Collection entries ▸

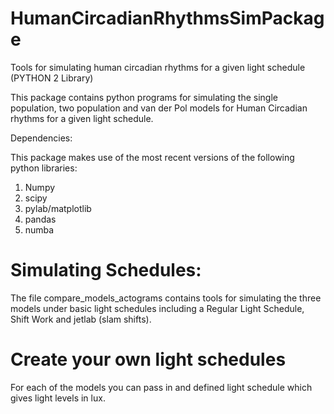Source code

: # HumanCircadianRhythmsSimPackage
Tools for simulating human circadian rhythms for a given light schedule (PYTHON 2 Library)


This package contains python programs for simulating the single population, two population and van der Pol models for Human 
Circadian rhythms for a given light schedule. 

Dependencies:

This package makes use of the most recent versions of the following python libraries:

1. Numpy
2. scipy
3. pylab/matplotlib
4. pandas
5. numba

# Simulating Schedules:

The file compare_models_actograms contains tools for simulating the three models under basic light schedules including a Regular Light Schedule, Shift Work and jetlab (slam shifts). 

# Create your own light schedules

For each of the models you can pass in and defined light schedule which gives light levels in lux. 




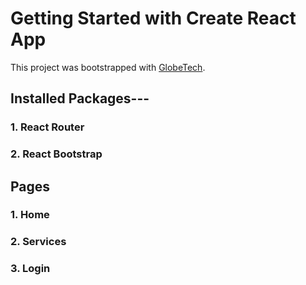 # Getting Started with Create React App

This project was bootstrapped with [GlobeTech](https://globetech-app.netlify.app/).

## Installed Packages---

### 1. React Router

### 2. React Bootstrap

## Pages

### 1. Home

### 2. Services

### 3. Login
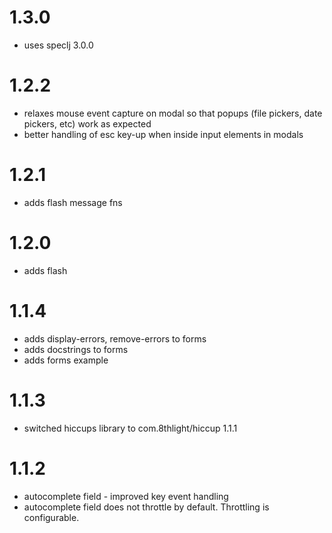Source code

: # 1.3.0

* uses speclj 3.0.0

# 1.2.2

* relaxes mouse event capture on modal so that popups (file pickers, date pickers, etc) work as expected
* better handling of esc key-up when inside input elements in modals

# 1.2.1

* adds flash message fns

# 1.2.0

* adds flash

# 1.1.4

* adds display-errors, remove-errors to forms
* adds docstrings to forms
* adds forms example

# 1.1.3

* switched hiccups library to com.8thlight/hiccup 1.1.1

# 1.1.2

* autocomplete field - improved key event handling
* autocomplete field does not throttle by default.  Throttling is configurable.
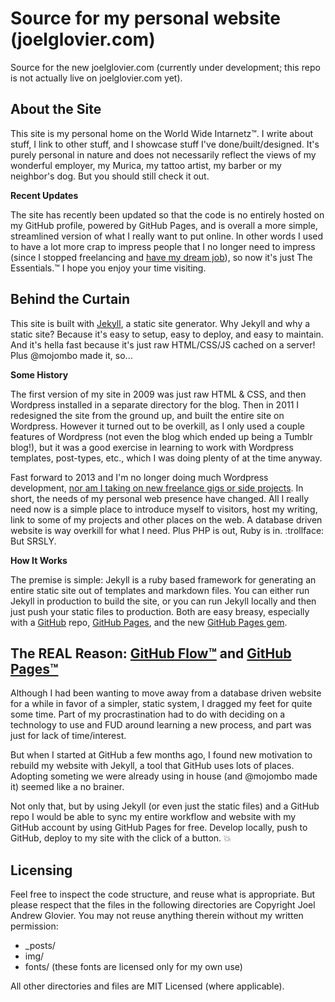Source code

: Source for my personal website (joelglovier.com)
==================

Source for the new joelglovier.com (currently under development; this repo is not actually live on joelglovier.com yet).


## About the Site

This site is my personal home on the World Wide Intarnetz™. I write about stuff, I link to other stuff, and I showcase stuff I've done/built/designed. It's purely personal in nature and does not necessarily reflect the views of my wonderful employer, my Murica, my tattoo artist, my barber or my neighbor's dog. But you should still check it out.

**Recent Updates**

The site has recently been updated so that the code is no entirely hosted on my GitHub profile, powered by GitHub Pages, and is overall a more simple, streamlined version of what I really want to put online. In other words I used to have a lot more crap to impress people that I no longer need to impress (since I stopped freelancing and [have my dream job](https://github.com/blog/1522-joel-glovier-is-a-githubber)), so now it's just The Essentials.™ I hope you enjoy your time visiting.

## Behind the Curtain

This site is built with [Jekyll](http://jekyllrb.com/), a static site generator. Why Jekyll and why a static site? Because it's easy to setup, easy to deploy, and easy to maintain. And it's hella fast because it's just raw HTML/CSS/JS cached on a server! Plus @mojombo made it, so...

**Some History**

The first version of my site in 2009 was just raw HTML & CSS, and then Wordpress installed in a separate directory for the blog. Then in 2011 I redesigned the site from the ground up, and built the entire site on Wordpress. However it turned out to be overkill, as I only used a couple features of Wordpress (not even the blog which ended up being a Tumblr blog!), but it was a good exercise in learning to work with Wordpress templates, post-types, etc., which I was doing plenty of at the time anyway.

Fast forward to 2013 and I'm no longer doing much Wordpress development, [nor am I taking on new freelance gigs or side projects](https://github.com/blog/1522-joel-glovier-is-a-githubber). In short, the needs of my personal web presence have changed. All I really need now is a simple place to introduce myself to visitors, host my writing, link to some of my projects and other places on the web. A database driven website is way overkill for what I need. Plus PHP is out, Ruby is in. :trollface: But SRSLY.

**How It Works**

The premise is simple: Jekyll is a ruby based framework for generating an entire static site out of templates and markdown files. You can either run Jekyll in production to build the site, or you can run Jekyll locally and then just push your static files to production. Both are easy breasy, especially with a [GitHub](https://github.com/) repo, [GitHub Pages](http://pages.github.com/), and the new [GitHub Pages gem](https://github.com/blog/1581-cutting-the-github-pages-gem).

## The REAL Reason: [GitHub Flow™](http://scottchacon.com/2011/08/31/github-flow.html) and [GitHub Pages™](http://pages.github.com/)

Although I had been wanting to move away from a database driven website for a while in favor of a simpler, static system, I dragged my feet for quite some time. Part of my procrastination had to do with deciding on a technology to use and FUD around learning a new process, and part was just for lack of time/interest.

But when I started at GitHub a few months ago, I found new motivation to rebuild my website with Jekyll, a tool that GitHub uses lots of places. Adopting someting we were already using in house (and @mojombo made it) seemed like a no brainer.

Not only that, but by using Jekyll (or even just the static files) and a GitHub repo I would be able to sync my entire workflow and website with my GitHub account by using GitHub Pages for free. Develop locally, push to GitHub, deploy to my site with the click of a button. :boom:

## Licensing

Feel free to inspect the code structure, and reuse what is appropriate. But please respect that the files in the following directories are Copyright Joel Andrew Glovier. You may not reuse anything therein without my written permission:
- _posts/
- img/
- fonts/ (these fonts are licensed only for my own use)

All other directories and files are MIT Licensed (where applicable).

About this task ▸
Search the data above for the word "push" and count the lines where it appears. Only the number should be given.

Expected output ▸
2